- Your instructions
Tally the lines below that hold the string "left", and give only the tally.
- - - - -
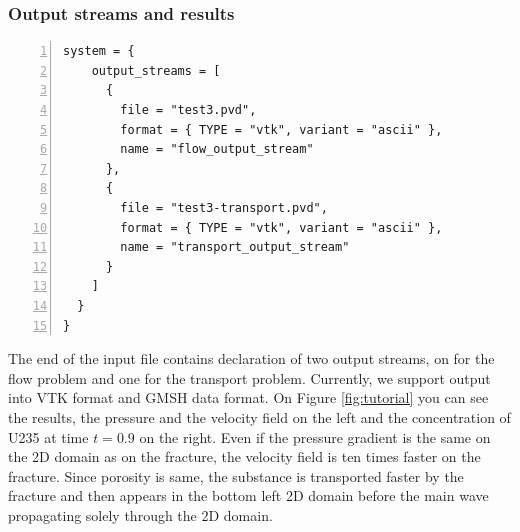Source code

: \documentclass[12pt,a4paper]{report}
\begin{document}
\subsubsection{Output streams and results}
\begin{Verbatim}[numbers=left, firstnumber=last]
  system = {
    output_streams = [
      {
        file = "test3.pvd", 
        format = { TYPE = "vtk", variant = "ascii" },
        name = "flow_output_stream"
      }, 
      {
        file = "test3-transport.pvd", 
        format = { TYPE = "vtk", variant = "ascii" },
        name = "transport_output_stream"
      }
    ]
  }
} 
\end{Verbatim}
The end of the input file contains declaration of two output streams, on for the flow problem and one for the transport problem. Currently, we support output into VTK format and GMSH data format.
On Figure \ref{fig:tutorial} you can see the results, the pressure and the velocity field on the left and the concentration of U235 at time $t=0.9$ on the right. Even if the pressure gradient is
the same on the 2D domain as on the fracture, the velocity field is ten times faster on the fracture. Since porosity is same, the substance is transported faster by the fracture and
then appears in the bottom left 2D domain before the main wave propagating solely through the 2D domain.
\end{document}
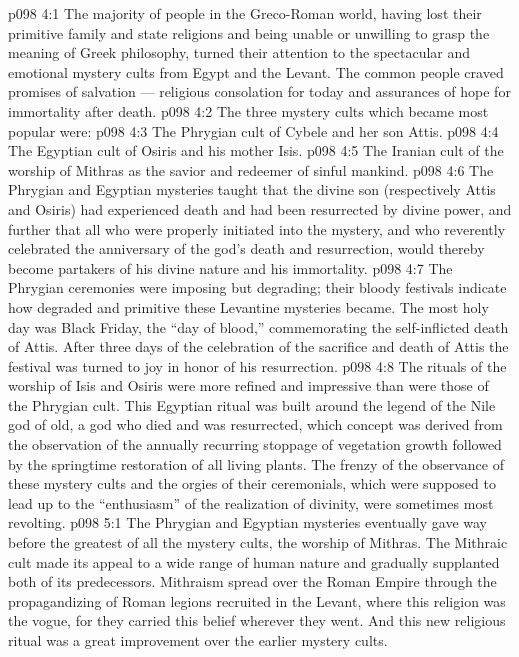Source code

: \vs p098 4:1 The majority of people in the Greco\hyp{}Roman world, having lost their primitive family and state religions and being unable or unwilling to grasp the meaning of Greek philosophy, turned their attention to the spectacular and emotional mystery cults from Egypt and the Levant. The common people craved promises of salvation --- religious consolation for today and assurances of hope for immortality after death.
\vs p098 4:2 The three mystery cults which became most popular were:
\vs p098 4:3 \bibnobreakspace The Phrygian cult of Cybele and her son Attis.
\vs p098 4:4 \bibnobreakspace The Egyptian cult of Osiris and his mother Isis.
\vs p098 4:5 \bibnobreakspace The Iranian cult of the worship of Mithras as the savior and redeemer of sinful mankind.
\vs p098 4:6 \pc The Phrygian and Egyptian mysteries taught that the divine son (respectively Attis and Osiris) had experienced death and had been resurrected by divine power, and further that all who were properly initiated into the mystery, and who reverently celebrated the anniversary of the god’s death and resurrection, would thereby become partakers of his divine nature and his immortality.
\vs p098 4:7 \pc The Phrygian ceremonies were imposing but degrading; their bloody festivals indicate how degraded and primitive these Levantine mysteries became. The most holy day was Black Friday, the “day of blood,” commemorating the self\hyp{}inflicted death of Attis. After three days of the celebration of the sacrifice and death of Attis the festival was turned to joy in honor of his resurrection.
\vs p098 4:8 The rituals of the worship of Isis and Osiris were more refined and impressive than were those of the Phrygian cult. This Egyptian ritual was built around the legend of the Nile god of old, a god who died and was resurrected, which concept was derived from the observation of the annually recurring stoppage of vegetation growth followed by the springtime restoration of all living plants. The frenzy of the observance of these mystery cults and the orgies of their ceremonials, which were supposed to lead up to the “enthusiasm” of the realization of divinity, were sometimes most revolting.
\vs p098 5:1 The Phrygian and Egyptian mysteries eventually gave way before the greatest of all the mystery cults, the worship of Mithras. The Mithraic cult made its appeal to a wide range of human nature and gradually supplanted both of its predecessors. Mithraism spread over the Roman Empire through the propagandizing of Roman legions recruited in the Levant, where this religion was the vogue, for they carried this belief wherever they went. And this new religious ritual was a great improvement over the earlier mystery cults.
- - - - -
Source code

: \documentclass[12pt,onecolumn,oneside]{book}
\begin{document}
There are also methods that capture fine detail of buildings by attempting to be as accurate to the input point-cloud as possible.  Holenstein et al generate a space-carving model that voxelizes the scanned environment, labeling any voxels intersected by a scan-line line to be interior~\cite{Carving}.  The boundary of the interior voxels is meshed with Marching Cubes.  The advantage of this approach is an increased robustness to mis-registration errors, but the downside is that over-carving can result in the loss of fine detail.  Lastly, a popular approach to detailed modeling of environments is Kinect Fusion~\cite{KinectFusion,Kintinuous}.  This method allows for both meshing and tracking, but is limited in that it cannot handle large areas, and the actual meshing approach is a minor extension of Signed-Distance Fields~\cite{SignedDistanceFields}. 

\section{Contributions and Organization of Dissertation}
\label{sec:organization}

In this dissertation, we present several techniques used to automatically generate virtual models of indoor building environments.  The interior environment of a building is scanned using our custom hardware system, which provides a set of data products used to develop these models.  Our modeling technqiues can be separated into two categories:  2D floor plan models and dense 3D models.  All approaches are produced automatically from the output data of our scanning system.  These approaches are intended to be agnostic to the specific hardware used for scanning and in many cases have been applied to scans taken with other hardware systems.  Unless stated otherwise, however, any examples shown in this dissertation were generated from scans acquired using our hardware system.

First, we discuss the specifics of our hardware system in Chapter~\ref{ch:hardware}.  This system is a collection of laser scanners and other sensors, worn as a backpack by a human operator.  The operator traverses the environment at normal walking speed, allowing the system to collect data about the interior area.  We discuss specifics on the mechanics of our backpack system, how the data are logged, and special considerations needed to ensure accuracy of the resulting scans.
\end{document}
- - - - -
- Response to the task
3